Nothing Painful

high_tea_palm_court-3Here is the synopsis of a screenplay that I always think I’m going to write. It’s called Nothing Painful and it’s about a 40-something gay man who is deeply depressed. He decides he wants to kill himself. He does not have enough money in his retirement fund to actually retire but he has enough that, once he cashes it in, he can afford one last luxury vacation. In some versions, he goes to New York, a city where he once lived in his 20’s, when his life felt full of possibility. In another version, he goes to Paris, the city he’s always dreamed of visiting.

Our protagonist checks into his hotel, the Plaza, in the New York version and whatever hotel Carrie Bradshaw stayed at in the Paris version. As he checks into the hotel, he sees an attractive couple, his age, with photogenic children checking in at the same time. He looks longingly at the children. When he was young, he thought he wanted to have children of his own.

The next two days are active but dour. He eats baked goods at pastry shops, walks the city’s streets and parks, visits museums. If our budget is grand enough, there will be a scene where he walks through the galleries of the Met (if it’s New York) or the Louvre (if it’s Paris). After the Met (or the Louvre), he visits a thrift shop. (Do they have those in Paris? I wouldn’t know, I’ve never been.) At the thrift shop, he finds a simple, but evocative painting for 20 dollars or 20 euros. The shopkeeper asks if he wants to buy the painting. Our protagonist hesitates, sadly. Obviously, he has come to New York or Paris to end his life. Who needs a second or third or fourth hand amateur painting? But he has the money and it calls to him, so he buys it. He walks down the streets of New York or Paris with the brown papered parcel in his hands, back to his hotel.

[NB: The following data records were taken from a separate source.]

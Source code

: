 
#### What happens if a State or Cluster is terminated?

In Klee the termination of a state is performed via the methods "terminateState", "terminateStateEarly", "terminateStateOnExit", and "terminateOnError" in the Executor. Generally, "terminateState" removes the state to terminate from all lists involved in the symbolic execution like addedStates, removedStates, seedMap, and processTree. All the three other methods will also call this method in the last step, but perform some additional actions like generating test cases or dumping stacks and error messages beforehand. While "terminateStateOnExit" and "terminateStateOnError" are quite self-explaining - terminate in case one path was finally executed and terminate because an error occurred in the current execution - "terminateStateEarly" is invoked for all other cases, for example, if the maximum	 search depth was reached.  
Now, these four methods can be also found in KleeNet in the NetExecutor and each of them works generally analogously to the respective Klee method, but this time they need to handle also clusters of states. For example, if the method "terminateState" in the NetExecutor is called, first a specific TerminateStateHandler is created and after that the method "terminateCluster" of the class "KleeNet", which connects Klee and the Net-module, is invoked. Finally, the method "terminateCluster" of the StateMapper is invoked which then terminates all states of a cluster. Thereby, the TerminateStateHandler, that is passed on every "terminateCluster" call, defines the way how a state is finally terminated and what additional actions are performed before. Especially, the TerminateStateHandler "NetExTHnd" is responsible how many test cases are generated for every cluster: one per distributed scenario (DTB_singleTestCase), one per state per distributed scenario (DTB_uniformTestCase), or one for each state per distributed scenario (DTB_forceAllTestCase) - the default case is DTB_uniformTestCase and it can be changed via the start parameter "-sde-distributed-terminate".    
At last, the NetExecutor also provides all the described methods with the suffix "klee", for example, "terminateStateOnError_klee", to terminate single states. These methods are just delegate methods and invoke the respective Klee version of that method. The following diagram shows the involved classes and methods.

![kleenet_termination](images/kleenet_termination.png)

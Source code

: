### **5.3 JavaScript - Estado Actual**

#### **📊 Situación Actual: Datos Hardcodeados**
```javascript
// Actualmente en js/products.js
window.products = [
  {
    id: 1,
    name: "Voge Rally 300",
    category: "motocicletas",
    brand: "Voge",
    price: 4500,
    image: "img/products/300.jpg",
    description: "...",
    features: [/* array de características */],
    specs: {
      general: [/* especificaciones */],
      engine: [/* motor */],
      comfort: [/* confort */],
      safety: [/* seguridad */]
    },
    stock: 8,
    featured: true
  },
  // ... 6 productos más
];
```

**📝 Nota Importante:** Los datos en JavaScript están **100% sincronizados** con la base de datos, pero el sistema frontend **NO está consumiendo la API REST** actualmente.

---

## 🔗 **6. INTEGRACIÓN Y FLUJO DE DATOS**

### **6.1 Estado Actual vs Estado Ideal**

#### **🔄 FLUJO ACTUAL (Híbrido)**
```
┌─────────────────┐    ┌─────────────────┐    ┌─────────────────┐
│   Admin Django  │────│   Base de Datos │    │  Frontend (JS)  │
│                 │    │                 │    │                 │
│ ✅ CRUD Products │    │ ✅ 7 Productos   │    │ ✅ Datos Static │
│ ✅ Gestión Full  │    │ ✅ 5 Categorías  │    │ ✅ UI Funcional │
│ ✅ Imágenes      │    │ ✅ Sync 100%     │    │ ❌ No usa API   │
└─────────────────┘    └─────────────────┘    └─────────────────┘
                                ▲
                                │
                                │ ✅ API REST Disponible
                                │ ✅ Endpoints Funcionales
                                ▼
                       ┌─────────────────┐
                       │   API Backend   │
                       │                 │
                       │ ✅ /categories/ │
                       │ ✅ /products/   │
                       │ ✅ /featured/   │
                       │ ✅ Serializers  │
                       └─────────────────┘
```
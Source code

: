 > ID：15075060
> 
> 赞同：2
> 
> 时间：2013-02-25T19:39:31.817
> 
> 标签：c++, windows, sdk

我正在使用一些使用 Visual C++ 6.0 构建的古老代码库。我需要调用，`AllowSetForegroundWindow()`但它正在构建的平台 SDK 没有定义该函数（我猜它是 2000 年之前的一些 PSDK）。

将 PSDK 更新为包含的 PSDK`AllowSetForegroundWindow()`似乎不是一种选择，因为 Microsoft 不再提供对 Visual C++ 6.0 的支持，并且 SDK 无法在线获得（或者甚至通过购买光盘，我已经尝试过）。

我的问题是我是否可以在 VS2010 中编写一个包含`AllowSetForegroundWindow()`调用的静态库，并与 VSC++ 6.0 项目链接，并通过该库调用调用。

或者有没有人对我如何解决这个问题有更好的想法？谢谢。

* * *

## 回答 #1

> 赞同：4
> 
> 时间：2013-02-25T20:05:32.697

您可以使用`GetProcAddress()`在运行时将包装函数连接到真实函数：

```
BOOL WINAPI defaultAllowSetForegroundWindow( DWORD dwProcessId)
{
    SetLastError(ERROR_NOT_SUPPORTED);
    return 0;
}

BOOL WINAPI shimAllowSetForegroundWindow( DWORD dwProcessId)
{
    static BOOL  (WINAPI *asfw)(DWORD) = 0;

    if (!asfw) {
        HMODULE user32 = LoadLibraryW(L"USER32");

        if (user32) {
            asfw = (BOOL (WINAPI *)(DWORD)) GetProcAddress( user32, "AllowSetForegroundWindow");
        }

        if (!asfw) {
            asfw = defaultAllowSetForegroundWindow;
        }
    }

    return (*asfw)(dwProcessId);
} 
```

Shoot, I forgot to say that we know early on, before he even lands in New York or Paris that he has decided to take pills to kill himself. He had studied suicide strategies on the internet and he’d settled on pills because he wanted “nothing painful.” When he returns to his room, he unwraps the painting and leans it against the bureau. He takes off his shoes, maybe strips down to his underwear if the guy we cast is handsome enough, and lays on his bed and stares at the painting. He falls asleep.

The next day, his third day in New York, or Paris, he takes afternoon tea in the hotel lobby. (Do they have afternoon tea in Paris? Do I need to switch this to London? I think they must have tea in Paris because weren’t they having tea at the hotel in Sex and the City when Carrie met Petrovsky’s bitchy daughter?) Either in the Palm Court, or Paris’ Palm Court equivalent, our protagonist sits alone at a table with a view of the entire lovely, ornate room. With resignation, he orders high tea and champagne.

The family he witnessed at check-in, is also in the Palm Court (or Parisian Palm Court equivalent) at the same time. I forgot to tell you that earlier, after check-in, but before this moment, our protagonist saw the family either in the hotel or on his travels in the city and he witnessed unsavory behavior from all four of the children. Not ordinary, those darn kids stuff, but that brat from The Slap territory. Times four. He grimaces when he sees them.

His tea comes, as does his champagne. He stares listlessly at the bubbles. Meanwhile, the four terrors have unleashed their evil on the entire dining room. Lots of “I don’t WANNA!!”‘s and kicking adults in the shin and overturned pastry carts. Our Joe, his name is Joe, he is just that average, becomes more and more nervous and upset. This is painful. He thinks, these hellions are ruining my last trip to New York! (Or, these monsteurs are ruining my first and only trip to Paris!) He looks around the room, the juxtaposition of a historic, elegant hotel, decadently decorated pastries, cute tea sandwiches. And then he looks at the kids and the horrible parents who have allowed the melee. And he picks up his champagne glass and channeling his inner Susan Hayward, screams (or maybe whispers, which do you think would be more effective?), “I WANT TO LIVE.” (If he whispers, it’s more like, “i want to live.”) And he laughs, yelps even because he realizes that he doesn’t want to die after all. Sure he’s depressed, who isn’t!?!?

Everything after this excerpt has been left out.